ESCÁNDALO

DOMINGO  XXVI DEL TIEMPO ORDINARIO CICLO B
Domingo 27 de Septiembre de 2015
REFLEXION
         1.- Nos llamamos cristianos porque nos consideramos discípulos de Jesús y deseamos parecernos cada vez más a Él poniendo en práctica sus enseñanzas y teniendo su misma forma de pensar y de comportarnos, teniendo en cuenta que también esa es una manera sencilla de anunciar el Evangelio.
         2.- Las lecturas de hoy nos hacen pensar en algunos aspectos de nuestra vida que se alejan del modelo de Jesús:
I.- En ocasiones tenemos un comportamiento como el de Juan tal como nos narra el Evangelio: “Señor hemos visto a uno que estaba echando demonios en tu nombre y no es de los nuestros, y se lo deberíamos impedir.”
         Y la respuesta de Jesús no deja lugar a dudas: Quien no está contra nosotros está a favor nuestro.
         Deberíamos tener siempre la intención y el deseo de unir nuestros esfuerzos a los de todas las personas que hacen el bien sean o no cristianos, comprometiéndonos en la tarea de cambiar el mundo haciendo presente el Amor y la Misericordia de Dios.
         Hay quien dice que no es creyente y actúa con más coherencia que nosotros y a veces nosotros somos demasiados selectivos.
II.- Otras veces no damos mucha importancia a nuestro comportamiento aunque sea impropio del cristiano. Nuestras obras no reflejan nuestra fe y en lugar de ser buen ejemplo, somos un mal ejemplo tan grande que resulta escandaloso, y en lugar de hacer atractivo el rostro y el mensaje de Jesús, lo deformamos y contribuimos a que se alejen de El.
         No olvidemos que Jesús tiene palabras muy duras para quienes dan escándalo, deforman su mensaje y dañan la vida y la conciencia de quienes buscan el bien y la verdad.
III.- Lo ha sido muchas veces en la historia, pero actualmente es demasiado visible el comportamiento que denuncia Santiago en la segunda lectura: Vuestra riqueza está podrida. El grito de los pobres, de aquellos a quienes habéis robado, a quienes habéis privado de trabajo, casa, comida, salario justo, dignidad… llega a los oídos de Dios.

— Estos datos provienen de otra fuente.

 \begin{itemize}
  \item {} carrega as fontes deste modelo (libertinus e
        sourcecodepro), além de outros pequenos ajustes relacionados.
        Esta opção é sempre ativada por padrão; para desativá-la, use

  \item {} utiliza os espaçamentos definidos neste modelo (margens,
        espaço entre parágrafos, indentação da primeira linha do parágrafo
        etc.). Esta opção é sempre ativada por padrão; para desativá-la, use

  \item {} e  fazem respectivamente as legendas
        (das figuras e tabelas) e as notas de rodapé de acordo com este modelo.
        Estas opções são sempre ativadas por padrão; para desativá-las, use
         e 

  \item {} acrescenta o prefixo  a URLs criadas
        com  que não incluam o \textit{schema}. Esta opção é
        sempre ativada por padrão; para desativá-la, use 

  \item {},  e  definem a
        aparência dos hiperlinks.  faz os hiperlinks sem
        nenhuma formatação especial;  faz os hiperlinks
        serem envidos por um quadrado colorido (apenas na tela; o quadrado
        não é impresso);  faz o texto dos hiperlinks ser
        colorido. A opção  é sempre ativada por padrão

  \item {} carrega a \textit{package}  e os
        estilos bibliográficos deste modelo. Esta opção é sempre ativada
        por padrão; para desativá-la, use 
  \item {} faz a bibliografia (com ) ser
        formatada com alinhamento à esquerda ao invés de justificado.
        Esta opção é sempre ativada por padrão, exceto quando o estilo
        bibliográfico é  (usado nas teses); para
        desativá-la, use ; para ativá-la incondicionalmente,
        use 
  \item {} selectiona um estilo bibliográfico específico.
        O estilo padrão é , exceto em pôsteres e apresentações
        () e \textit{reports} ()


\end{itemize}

         No somos grandes amontonadores de riqueza ni grandes defraudadores, pero ¿son justos todos los bienes que tenemos? ¿Pagamos salarios justos o explotamos exigiendo mucho trabajo por poco salario?
         No es propio del cristianos pensar siempre en el beneficio propio y dejar al marjen o bien olvidar a los más pobres y excluidos.
 
         Hagamos nuestra la palabra de Dios, como dirigida a cada uno, y que nuestra oración nos lleve a preguntarnos qué debemos hacer para ser justos y misericordiosos como lo es el Señor.